Sunday, November 10, 2013

Millennials: What to make of them? And why does spellcheck hate that word?

I'll up and admit that I had a number of issues with my ISP when I tried to sit down and listen to the vodcast (?) and that may have colored my perceptions a tad.

The title of this video did not leave much ground for compromise (Millennials: Dumbest or next greatest generation?). And, well, I am one. The format was a fairly standard debate between two authors, Mark Bauerlain and Neil Howe, taking the Dumbest and Promising positions respectively.

After a brief introduction by the moderator, Bauerlain went first. I was quite surprised that, after railing about the failings of this generation at the very start of his talk for several minutes, that he didn't catch fire due to the sheer hypocrisy at his utter ineptness at speaking well before a crowd. His performance was rambling and borderline incoherent at the start. Bauerlain consistently assigned any and all blame for perceived failings in "intellectual habits and achievements" on the generation. Apparently those who have gone before them, run and design the evaluation metrics, school curricula and such are figures who have manifested straight from Plato's Realm of Ideal Forms, and us base and flawed things just cannot measure up to these pure beings.

Fault was also found with the Millennial generation using the tools of the digital age for their own amusements, and not for personal growth or enrichment. Unlike what his generation would have done if presented with the same tools. No siree, not a chance that would happen.

Having sit through that meandering, and in my opinion, libelous presentation, I was pleased to hear a measured, reasonable rejoinder by Neil Howe. The Millennials have a noticeable increase in civic/public spirt, closing values gaps with their parents and get along better with their parents than previous generations. According to Bauerlain, those dang kids these days are completely consumed with social networking on the "MyBook" and the latest installment Sportsball games on the Nintendo PlayBox.

Howe also employed a number of fairly convincing statistics that each generation gets smarter than previous ones, bit by bit (with a noticeable exception for later boomers/ early X'ers).
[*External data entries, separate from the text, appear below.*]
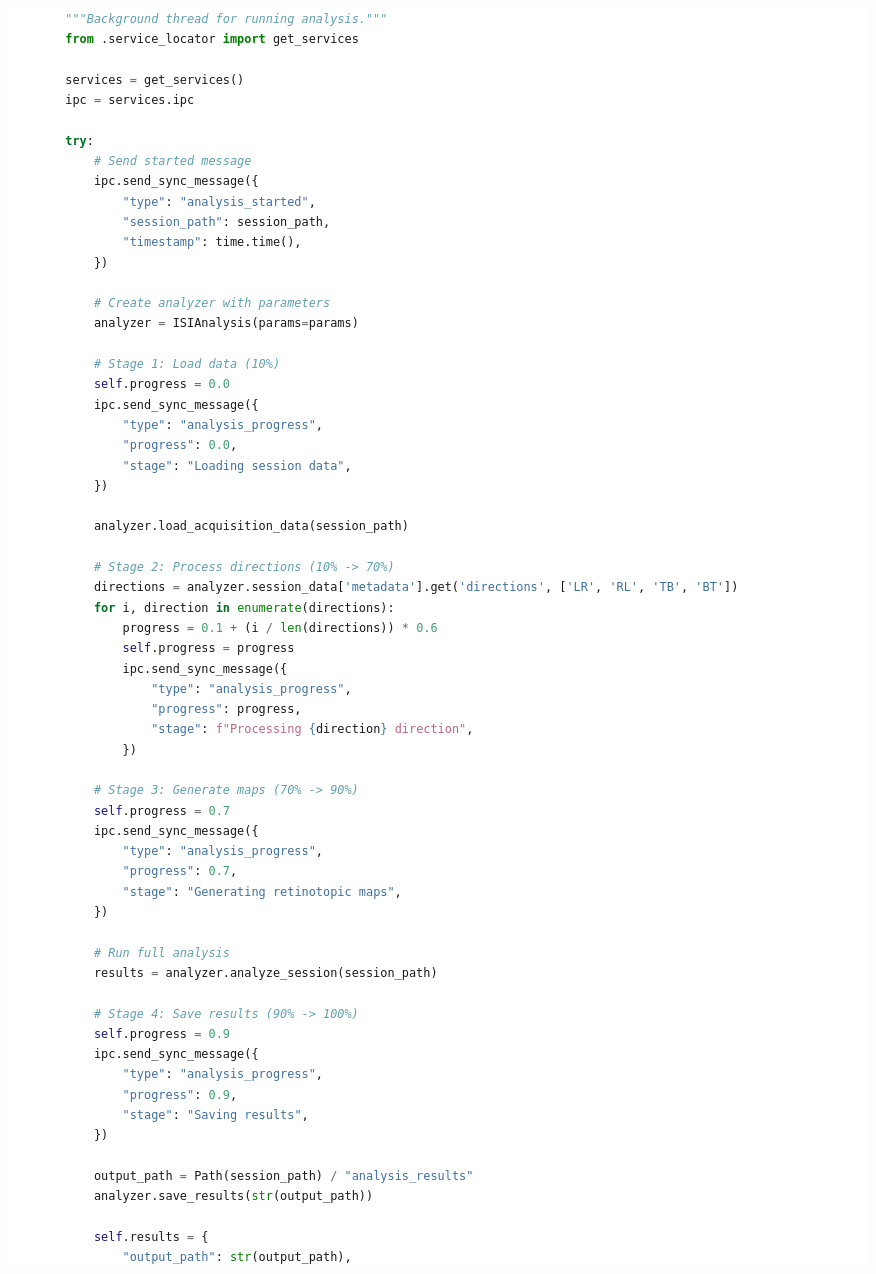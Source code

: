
 ```python
        """Background thread for running analysis."""
        from .service_locator import get_services

        services = get_services()
        ipc = services.ipc

        try:
            # Send started message
            ipc.send_sync_message({
                "type": "analysis_started",
                "session_path": session_path,
                "timestamp": time.time(),
            })

            # Create analyzer with parameters
            analyzer = ISIAnalysis(params=params)

            # Stage 1: Load data (10%)
            self.progress = 0.0
            ipc.send_sync_message({
                "type": "analysis_progress",
                "progress": 0.0,
                "stage": "Loading session data",
            })

            analyzer.load_acquisition_data(session_path)

            # Stage 2: Process directions (10% -> 70%)
            directions = analyzer.session_data['metadata'].get('directions', ['LR', 'RL', 'TB', 'BT'])
            for i, direction in enumerate(directions):
                progress = 0.1 + (i / len(directions)) * 0.6
                self.progress = progress
                ipc.send_sync_message({
                    "type": "analysis_progress",
                    "progress": progress,
                    "stage": f"Processing {direction} direction",
                })

            # Stage 3: Generate maps (70% -> 90%)
            self.progress = 0.7
            ipc.send_sync_message({
                "type": "analysis_progress",
                "progress": 0.7,
                "stage": "Generating retinotopic maps",
            })

            # Run full analysis
            results = analyzer.analyze_session(session_path)

            # Stage 4: Save results (90% -> 100%)
            self.progress = 0.9
            ipc.send_sync_message({
                "type": "analysis_progress",
                "progress": 0.9,
                "stage": "Saving results",
            })

            output_path = Path(session_path) / "analysis_results"
            analyzer.save_results(str(output_path))

            self.results = {
                "output_path": str(output_path),
```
I was not entirely sold by his claim near the end of his presentation that the parallels between the Millennial and Greatest generations were very obvious, but he at least did not try and make a claim and have it both ways, as Bauerlain did.

Now, what does this all mean for me in the classroom?

I'm going to have to be more flexible/adaptive than those who have gone before me. Short of a massive resurgence of Luddism, the grid going down and other Mad Max-style unpleasantness, technology is here to stay, and it's going to continue to disseminate further and further into human beings' personal lives. As much as I may not want to, I'm going to have to plan to change with how "kids those days" learn.

And if I ever turn into the sort of smug...sort that Mark Bauerlain is, well, I hope that transformation is short lived.


Mark Bauerlain, you make me want to make you experience a number of verses from the collected works of Catullus, Martial and Juvenal.



1 comment:

  1. Michael,
    "I'm going to have to be more flexible/adaptive than those who have gone before me." Like you said, perhaps one just gotta learn to be flexible/adaptive when it comes to the grumpy old men/women like Bauerlain. That's all I'm going to say.